## Record extracts
-=-=-

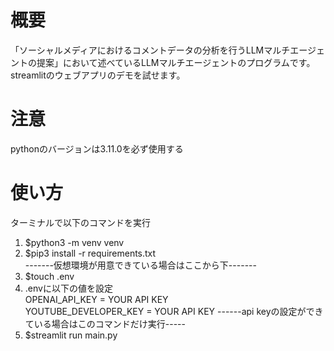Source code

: # 概要
「ソーシャルメディアにおけるコメントデータの分析を行うLLMマルチエージェントの提案」において述べているLLMマルチエージェントのプログラムです。streamlitのウェブアプリのデモを試せます。

# 注意
pythonのバージョンは3.11.0を必ず使用する

# 使い方
ターミナルで以下のコマンドを実行
1. $python3 -m venv venv
2. $pip3 install -r requirements.txt<br>
-------仮想環境が用意できている場合はここから下-------
3. $touch .env
4. .envに以下の値を設定<br>
OPENAI_API_KEY = YOUR API KEY<br>
YOUTUBE_DEVELOPER_KEY = YOUR API KEY
------api keyの設定ができている場合はこのコマンドだけ実行-----
5. $streamlit run main.py
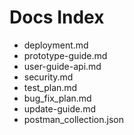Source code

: # Docs Index

- deployment.md
- prototype-guide.md
- user-guide-api.md
- security.md
- test_plan.md
- bug_fix_plan.md
- update-guide.md
- postman_collection.json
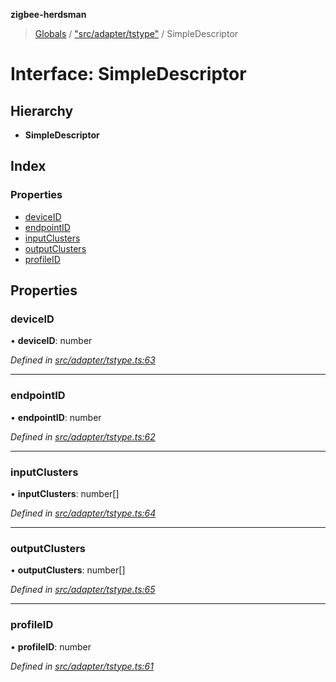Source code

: **zigbee-herdsman**

> [Globals](../README.md) / ["src/adapter/tstype"](../modules/_src_adapter_tstype_.md) / SimpleDescriptor

# Interface: SimpleDescriptor

## Hierarchy

* **SimpleDescriptor**

## Index

### Properties

* [deviceID](_src_adapter_tstype_.simpledescriptor.md#deviceid)
* [endpointID](_src_adapter_tstype_.simpledescriptor.md#endpointid)
* [inputClusters](_src_adapter_tstype_.simpledescriptor.md#inputclusters)
* [outputClusters](_src_adapter_tstype_.simpledescriptor.md#outputclusters)
* [profileID](_src_adapter_tstype_.simpledescriptor.md#profileid)

## Properties

### deviceID

•  **deviceID**: number

*Defined in [src/adapter/tstype.ts:63](https://github.com/Koenkk/zigbee-herdsman/blob/master/src/src/adapter/tstype.ts#L63)*

___

### endpointID

•  **endpointID**: number

*Defined in [src/adapter/tstype.ts:62](https://github.com/Koenkk/zigbee-herdsman/blob/master/src/src/adapter/tstype.ts#L62)*

___

### inputClusters

•  **inputClusters**: number[]

*Defined in [src/adapter/tstype.ts:64](https://github.com/Koenkk/zigbee-herdsman/blob/master/src/src/adapter/tstype.ts#L64)*

___

### outputClusters

•  **outputClusters**: number[]

*Defined in [src/adapter/tstype.ts:65](https://github.com/Koenkk/zigbee-herdsman/blob/master/src/src/adapter/tstype.ts#L65)*

___

### profileID

•  **profileID**: number

*Defined in [src/adapter/tstype.ts:61](https://github.com/Koenkk/zigbee-herdsman/blob/master/src/src/adapter/tstype.ts#L61)*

-=-=-

## Task statement
Lines holding "deviceID" are the ones to copy; find all of them in the listing.

## Exercise output
* [deviceID](_src_adapter_tstype_.simpledescriptor.md#deviceid)
### deviceID
•  **deviceID**: number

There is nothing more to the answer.